:: Problem to work on ::
Find every line in the entries that holds the string "test" and report it.

--

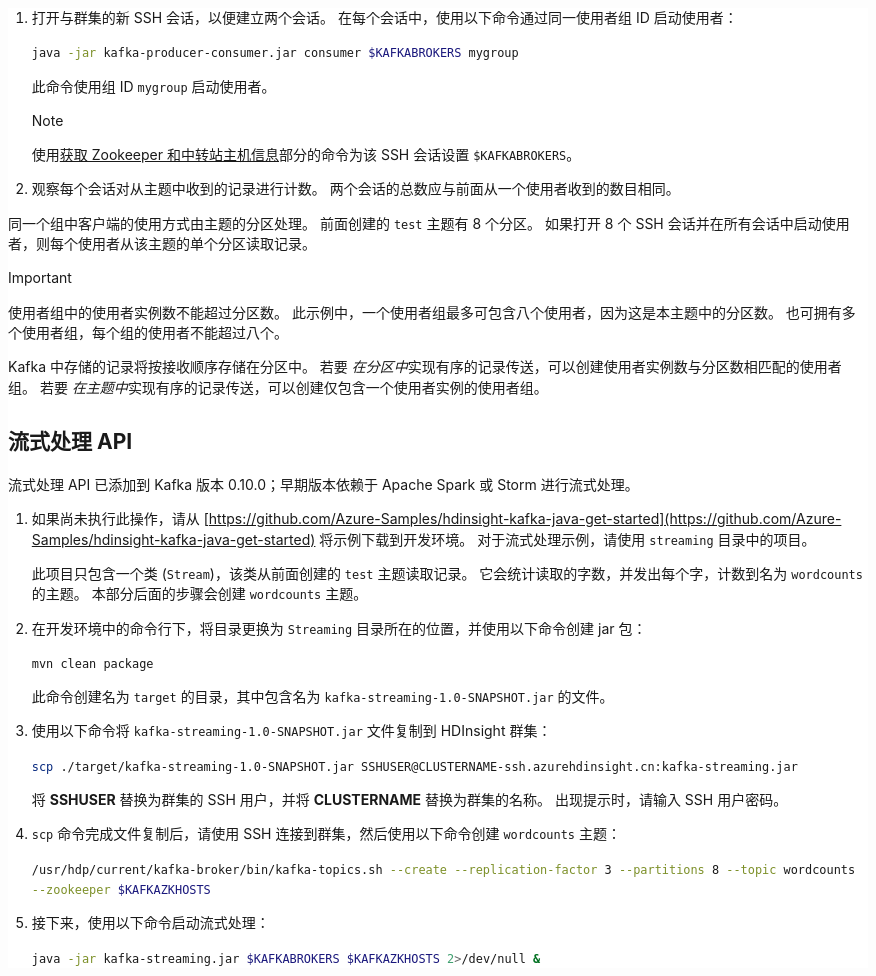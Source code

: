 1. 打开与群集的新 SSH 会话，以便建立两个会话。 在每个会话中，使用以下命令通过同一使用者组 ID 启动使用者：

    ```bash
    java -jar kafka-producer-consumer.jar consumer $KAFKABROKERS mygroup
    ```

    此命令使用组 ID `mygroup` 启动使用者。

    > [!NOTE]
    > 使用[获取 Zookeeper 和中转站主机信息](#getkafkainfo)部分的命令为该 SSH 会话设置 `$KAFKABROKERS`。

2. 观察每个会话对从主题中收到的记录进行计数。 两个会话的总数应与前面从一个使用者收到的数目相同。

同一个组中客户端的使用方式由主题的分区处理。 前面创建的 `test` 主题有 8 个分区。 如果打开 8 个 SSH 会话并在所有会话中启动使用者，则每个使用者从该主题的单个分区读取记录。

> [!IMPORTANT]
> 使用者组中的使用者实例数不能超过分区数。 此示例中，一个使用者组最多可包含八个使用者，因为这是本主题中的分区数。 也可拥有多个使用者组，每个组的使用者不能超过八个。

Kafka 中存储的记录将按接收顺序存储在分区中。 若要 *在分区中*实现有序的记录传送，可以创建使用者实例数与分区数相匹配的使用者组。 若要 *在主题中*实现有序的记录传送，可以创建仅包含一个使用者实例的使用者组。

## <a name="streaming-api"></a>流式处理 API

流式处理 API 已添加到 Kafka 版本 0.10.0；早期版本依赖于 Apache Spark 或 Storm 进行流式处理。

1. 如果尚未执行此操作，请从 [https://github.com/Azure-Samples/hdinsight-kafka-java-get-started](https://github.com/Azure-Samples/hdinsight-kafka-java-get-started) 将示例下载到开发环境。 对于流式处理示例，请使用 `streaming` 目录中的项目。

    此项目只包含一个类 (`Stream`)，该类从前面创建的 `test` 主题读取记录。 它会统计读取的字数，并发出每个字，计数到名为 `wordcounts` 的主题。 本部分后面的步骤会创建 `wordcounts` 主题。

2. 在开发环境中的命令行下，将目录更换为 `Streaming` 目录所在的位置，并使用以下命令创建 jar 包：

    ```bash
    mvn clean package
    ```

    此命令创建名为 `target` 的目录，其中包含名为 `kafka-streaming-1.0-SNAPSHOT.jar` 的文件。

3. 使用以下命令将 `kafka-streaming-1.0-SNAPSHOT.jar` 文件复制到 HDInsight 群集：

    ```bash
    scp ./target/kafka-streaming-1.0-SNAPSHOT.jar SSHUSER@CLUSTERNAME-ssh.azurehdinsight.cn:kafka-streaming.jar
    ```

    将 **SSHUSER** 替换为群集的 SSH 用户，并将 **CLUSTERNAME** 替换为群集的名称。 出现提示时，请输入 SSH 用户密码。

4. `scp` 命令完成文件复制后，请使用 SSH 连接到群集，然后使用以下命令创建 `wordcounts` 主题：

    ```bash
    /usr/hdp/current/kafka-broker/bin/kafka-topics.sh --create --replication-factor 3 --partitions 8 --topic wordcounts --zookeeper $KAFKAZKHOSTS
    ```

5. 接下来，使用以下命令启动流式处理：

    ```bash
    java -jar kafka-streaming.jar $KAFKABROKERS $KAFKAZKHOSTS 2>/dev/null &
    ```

--

:: Answer area ::
同一个组中客户端的使用方式由主题的分区处理。 前面创建的 `test` 主题有 8 个分区。 如果打开 8 个 SSH 会话并在所有会话中启动使用者，则每个使用者从该主题的单个分区读取记录。
    此项目只包含一个类 (`Stream`)，该类从前面创建的 `test` 主题读取记录。 它会统计读取的字数，并发出每个字，计数到名为 `wordcounts` 的主题。 本部分后面的步骤会创建 `wordcounts` 主题。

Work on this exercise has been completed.